Roma, Parigi e Vienna, col sostegno di altri nove Stati membri, hanno inviato una nota congiunta in vista del Consiglio Agricoltura: “Molte domande che devono essere discusse”. Il nostro Paese è il primo al mondo a vietarla per legge, ma altrove è già realtà
Roma torna all’attacco della carne coltivata in laboratorio.
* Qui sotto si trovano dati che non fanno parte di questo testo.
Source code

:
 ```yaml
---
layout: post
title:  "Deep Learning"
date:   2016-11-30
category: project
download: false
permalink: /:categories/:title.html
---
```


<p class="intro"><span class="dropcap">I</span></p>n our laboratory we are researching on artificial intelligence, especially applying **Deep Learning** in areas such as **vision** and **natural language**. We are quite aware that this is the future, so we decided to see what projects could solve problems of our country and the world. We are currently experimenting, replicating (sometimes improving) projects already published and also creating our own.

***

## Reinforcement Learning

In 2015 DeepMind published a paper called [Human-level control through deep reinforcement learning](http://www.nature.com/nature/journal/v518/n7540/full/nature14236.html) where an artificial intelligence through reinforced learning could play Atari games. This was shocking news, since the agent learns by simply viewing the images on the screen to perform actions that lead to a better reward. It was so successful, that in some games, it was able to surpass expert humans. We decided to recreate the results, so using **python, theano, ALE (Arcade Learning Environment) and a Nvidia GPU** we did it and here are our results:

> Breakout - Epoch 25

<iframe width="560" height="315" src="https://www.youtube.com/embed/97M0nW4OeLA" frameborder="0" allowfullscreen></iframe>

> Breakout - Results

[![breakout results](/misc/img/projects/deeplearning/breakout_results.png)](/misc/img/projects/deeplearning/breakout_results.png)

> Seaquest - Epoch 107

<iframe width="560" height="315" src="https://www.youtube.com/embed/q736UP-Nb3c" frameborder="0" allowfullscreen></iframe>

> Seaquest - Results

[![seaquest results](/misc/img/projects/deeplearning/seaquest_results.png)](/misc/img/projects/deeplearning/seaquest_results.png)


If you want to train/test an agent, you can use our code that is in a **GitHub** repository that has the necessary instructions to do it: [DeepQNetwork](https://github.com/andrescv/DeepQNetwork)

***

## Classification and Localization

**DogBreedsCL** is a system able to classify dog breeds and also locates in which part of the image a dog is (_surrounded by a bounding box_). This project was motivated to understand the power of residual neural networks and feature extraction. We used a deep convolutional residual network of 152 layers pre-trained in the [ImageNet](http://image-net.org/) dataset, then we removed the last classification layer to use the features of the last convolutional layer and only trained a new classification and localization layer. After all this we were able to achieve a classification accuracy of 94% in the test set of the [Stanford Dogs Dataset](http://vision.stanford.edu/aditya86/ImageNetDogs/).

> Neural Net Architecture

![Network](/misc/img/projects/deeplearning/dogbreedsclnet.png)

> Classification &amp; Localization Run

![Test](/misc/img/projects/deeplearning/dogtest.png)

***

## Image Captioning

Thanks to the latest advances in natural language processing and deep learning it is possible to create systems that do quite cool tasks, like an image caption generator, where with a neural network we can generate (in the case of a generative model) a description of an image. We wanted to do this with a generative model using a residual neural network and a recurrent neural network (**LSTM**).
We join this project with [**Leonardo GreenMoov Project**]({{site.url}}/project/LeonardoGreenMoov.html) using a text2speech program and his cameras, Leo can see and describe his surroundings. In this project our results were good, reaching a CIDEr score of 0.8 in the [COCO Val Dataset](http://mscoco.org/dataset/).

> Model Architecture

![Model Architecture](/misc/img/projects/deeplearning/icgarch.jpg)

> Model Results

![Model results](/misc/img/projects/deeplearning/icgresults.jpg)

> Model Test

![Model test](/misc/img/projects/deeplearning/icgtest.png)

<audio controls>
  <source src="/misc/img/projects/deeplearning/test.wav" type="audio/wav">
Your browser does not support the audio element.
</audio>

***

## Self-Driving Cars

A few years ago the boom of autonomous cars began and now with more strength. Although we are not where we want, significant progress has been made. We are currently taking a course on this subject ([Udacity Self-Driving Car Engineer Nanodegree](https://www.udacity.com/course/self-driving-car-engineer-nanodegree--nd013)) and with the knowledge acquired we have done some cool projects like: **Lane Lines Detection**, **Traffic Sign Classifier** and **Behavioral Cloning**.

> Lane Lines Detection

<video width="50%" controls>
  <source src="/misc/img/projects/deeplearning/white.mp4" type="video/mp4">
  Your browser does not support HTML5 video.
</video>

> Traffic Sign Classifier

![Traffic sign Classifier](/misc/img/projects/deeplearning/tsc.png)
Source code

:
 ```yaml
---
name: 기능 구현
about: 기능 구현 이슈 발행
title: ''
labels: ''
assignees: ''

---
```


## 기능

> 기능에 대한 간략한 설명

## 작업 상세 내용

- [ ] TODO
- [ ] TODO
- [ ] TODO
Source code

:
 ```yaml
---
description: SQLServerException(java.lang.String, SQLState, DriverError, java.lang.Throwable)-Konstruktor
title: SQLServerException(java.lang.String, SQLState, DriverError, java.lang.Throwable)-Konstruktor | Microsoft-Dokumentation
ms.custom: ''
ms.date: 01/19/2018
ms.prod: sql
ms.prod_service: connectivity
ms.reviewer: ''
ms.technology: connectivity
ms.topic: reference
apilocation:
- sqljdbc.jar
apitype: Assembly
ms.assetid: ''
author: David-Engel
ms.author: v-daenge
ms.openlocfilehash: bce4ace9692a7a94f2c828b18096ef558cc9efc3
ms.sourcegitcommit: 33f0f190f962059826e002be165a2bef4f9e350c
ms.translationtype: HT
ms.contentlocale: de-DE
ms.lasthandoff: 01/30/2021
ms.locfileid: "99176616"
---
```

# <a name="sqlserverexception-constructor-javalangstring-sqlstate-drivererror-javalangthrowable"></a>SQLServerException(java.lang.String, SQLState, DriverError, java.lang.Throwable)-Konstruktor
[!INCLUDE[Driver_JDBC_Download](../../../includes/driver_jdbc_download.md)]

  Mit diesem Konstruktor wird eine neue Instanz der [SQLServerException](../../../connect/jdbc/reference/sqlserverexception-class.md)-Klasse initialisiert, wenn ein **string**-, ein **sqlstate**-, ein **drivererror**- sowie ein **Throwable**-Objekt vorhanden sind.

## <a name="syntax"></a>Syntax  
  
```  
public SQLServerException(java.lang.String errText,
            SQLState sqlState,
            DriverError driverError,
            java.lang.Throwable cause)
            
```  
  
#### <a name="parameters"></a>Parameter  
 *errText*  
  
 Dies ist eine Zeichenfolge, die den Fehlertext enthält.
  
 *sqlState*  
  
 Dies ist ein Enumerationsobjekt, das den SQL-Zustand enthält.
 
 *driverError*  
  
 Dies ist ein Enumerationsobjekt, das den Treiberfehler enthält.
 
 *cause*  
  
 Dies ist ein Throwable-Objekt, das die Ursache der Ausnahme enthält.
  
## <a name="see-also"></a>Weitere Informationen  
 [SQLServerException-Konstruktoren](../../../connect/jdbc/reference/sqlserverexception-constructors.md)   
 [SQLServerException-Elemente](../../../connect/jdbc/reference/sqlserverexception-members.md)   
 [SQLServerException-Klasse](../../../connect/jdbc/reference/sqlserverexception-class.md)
In vista del Consiglio Ue Agricoltura di oggi, la delegazione italiana, assieme a quelle di Francia e Austria, ha inviato una lettera congiunta, sostenuta da altri nove Stati membri, per mettere in guardia dalle “nuove pratiche” che rappresentano una “minaccia” ai “metodi di produzione alimentare genuina che sono al centro del modello agricolo europeo“. Nel mirino dei tre Paesi in particolare “la produzione di carne con la tecnologia delle cellule staminali, che richiede tessuti di animali vivi”, il cui sviluppo, sostengono, “solleva molte questioni che devono essere discusse approfonditamente”.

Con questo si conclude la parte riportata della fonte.